*YOUR ASSIGNMENT*: Filter the material below down to the lines containing the word "subsubsection".

*DATASET*:
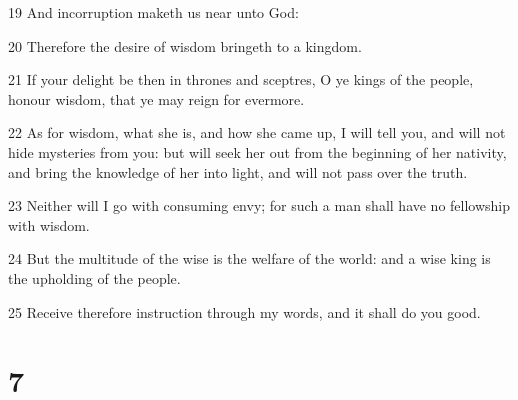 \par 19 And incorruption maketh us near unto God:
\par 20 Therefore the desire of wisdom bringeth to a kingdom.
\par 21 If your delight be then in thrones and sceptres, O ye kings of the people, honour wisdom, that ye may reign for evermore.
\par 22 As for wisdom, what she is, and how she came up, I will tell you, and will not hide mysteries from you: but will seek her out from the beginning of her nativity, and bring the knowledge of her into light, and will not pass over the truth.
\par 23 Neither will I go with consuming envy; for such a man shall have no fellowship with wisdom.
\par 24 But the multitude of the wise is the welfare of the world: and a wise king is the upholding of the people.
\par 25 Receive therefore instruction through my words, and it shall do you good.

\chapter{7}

---

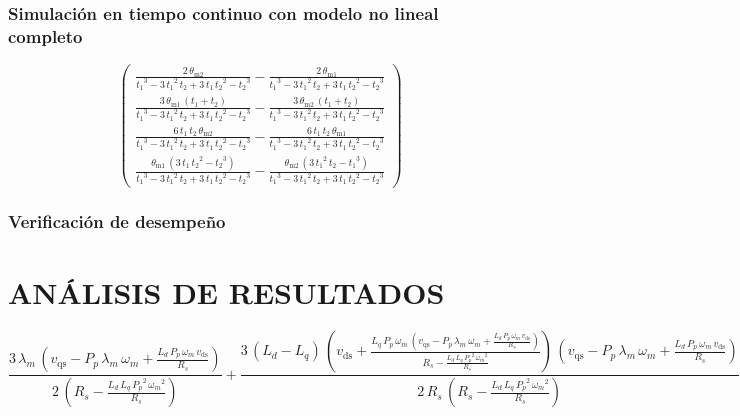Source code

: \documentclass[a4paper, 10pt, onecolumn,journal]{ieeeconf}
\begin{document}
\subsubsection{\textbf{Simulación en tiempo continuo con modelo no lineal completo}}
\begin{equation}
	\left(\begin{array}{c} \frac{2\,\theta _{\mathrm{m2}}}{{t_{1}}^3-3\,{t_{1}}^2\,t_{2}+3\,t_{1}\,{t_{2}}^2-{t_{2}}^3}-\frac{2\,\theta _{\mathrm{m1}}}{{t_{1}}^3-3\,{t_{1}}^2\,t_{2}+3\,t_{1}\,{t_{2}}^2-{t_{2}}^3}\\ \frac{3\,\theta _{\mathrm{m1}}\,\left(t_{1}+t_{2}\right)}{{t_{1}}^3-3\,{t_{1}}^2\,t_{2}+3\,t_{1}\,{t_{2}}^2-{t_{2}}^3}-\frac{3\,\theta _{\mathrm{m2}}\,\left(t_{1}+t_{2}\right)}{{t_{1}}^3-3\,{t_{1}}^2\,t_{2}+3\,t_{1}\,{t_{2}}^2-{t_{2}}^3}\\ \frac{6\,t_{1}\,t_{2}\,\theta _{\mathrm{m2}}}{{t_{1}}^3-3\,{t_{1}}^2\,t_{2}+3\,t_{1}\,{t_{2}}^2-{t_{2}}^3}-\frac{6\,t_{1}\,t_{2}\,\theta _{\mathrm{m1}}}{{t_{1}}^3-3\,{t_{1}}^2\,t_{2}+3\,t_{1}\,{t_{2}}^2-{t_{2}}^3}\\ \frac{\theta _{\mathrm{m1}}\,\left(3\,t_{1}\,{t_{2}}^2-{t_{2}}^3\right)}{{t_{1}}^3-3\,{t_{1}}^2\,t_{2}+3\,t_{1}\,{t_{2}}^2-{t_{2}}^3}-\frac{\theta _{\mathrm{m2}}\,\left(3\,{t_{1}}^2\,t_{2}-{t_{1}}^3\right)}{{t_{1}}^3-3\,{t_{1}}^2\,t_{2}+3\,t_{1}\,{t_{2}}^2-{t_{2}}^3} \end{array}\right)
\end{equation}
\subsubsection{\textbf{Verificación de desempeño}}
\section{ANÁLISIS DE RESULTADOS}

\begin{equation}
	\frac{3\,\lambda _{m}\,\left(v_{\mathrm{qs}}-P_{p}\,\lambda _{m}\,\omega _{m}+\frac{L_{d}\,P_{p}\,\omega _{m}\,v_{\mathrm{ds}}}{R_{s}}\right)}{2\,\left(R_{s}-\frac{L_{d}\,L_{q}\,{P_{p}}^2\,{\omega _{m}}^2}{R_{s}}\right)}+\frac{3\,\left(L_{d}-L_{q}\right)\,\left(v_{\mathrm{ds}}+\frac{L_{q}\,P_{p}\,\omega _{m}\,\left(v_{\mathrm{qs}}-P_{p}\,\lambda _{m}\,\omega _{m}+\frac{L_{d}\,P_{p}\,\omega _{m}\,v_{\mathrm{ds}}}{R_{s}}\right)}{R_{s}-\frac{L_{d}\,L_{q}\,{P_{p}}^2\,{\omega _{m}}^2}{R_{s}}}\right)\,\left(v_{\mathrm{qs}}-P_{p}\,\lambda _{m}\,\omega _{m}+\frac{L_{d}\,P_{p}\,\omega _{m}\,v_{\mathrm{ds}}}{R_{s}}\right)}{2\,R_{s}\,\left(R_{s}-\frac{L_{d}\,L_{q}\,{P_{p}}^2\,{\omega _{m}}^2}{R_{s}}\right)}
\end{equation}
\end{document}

*REPLY TO THE EXERCISE*:
\subsubsection{\textbf{Simulación en tiempo continuo con modelo no lineal completo}}
\subsubsection{\textbf{Verificación de desempeño}}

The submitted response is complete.